Twin Falls Recreation Site, Smithers, BC


Twin Falls is the premier outdoor site to which Smithers visitors are taken, so it was an honour to be asked by Recreation Sites and Trails BC to prepare a new map for it.

The map is 22 x 30", and therefore at the extremely large scale of 1:1,375. Fortunately good quality aerial photography was available in the form of  the BC government's 2006 Natural Colour UTM 9 WMS service (https://openmaps.gov.bc.ca/lzt/ows). I displayed it at the bottom of the stack with -44 brightness and +47 saturation. It gives a nice sense of the depth of the site in its narrow canyon.

The contour lines were generated from a 0.75" DEM downloaded from the Canada.ca Geospatial Data Extraction site. They are a bit oversized (0.3 mm and 0.8 mm thick) and a purply-grey (#bfbecf) so that they show up nicely over this saturated image.

The Parking and Campground inset was constructed in Inkscape using SVG tree symbols from landscape architecture. I wanted to capture the heavy feeling of this wet forest where the sun rarely shines and cedar trees are side-by-side with giant spruces.

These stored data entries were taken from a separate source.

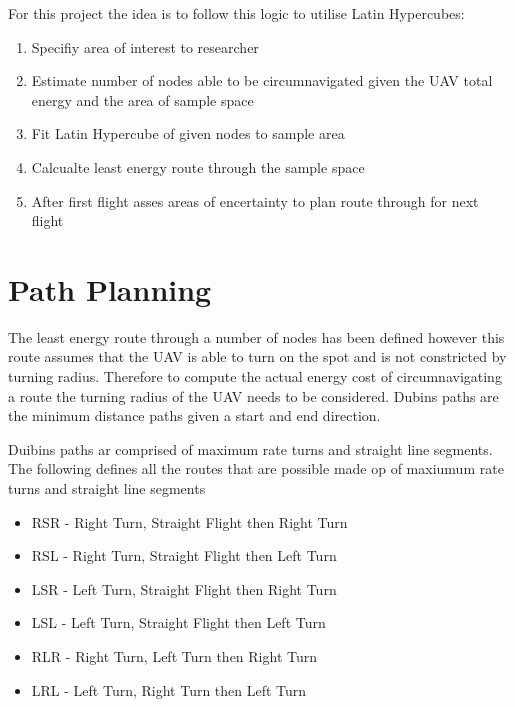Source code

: \documentclass[a4paper,12pt,twoside]{article}
\begin{document}
For this project the idea is to follow this logic to utilise Latin Hypercubes:

\begin{enumerate}
\item Specifiy area of interest to researcher
\item Estimate number of nodes able to be circumnavigated given the UAV total energy and the area of sample space
\item Fit Latin Hypercube of given nodes to sample area
\item Calcualte least energy route through the sample space
\item After first flight asses areas of encertainty to plan route through for next flight

\end{enumerate}

\section{Path Planning}
\label{sec:path_planning}

The least energy route through a number of nodes has been defined however this route assumes that the UAV is able to turn on the spot and is not constricted by turning radius. Therefore to compute the actual energy cost of circumnavigating a route the turning radius of the UAV needs to be considered. Dubins paths are the minimum distance paths given a start and end direction.

Duibins paths ar comprised of maximum rate turns and straight line segments. The following defines all the routes that are possible made op of maxiumum rate turns and straight line segments

\begin{itemize}
\item RSR - Right Turn, Straight Flight then Right Turn
\item RSL - Right Turn, Straight Flight then Left Turn
\item LSR - Left Turn, Straight Flight then Right Turn
\item LSL - Left Turn, Straight Flight then Left Turn
\item RLR - Right Turn, Left Turn then Right Turn
\item LRL - Left Turn, Right Turn then Left Turn

\end{itemize}
\end{document}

The site lies in a narrow canyon running roughly east–west, with walls rising up to 800 metres on either side, so getting a good GPS signal in here is more or less impossible. I walked around quite a few times, measured things by pacing them out, and took photographs so that I could re-construct details later. I was there in early November, shortly before snow closed the road in.

The maps features a north arrow/compass rose based on a twelve-pointed star. It sounds like it shouldn't work (compass roses are usually 16-pointed) but it's actually quite effective.

A second map was also prepared, at 1:3,500, to show the greater area and the complete route to the glacier.



The aerial photo shows the glacier extent in 2006, but I was able to obtain the actual present glacier extent from a Sentinel-2 image taken in September 2020.
It has retreated about 150 metres in those fourteen years.

Grey contours lines were not going to work over the glacier, so I digitized a mask for the ice-and-rock area, and clipped the contours against it. These contours are displayed in black.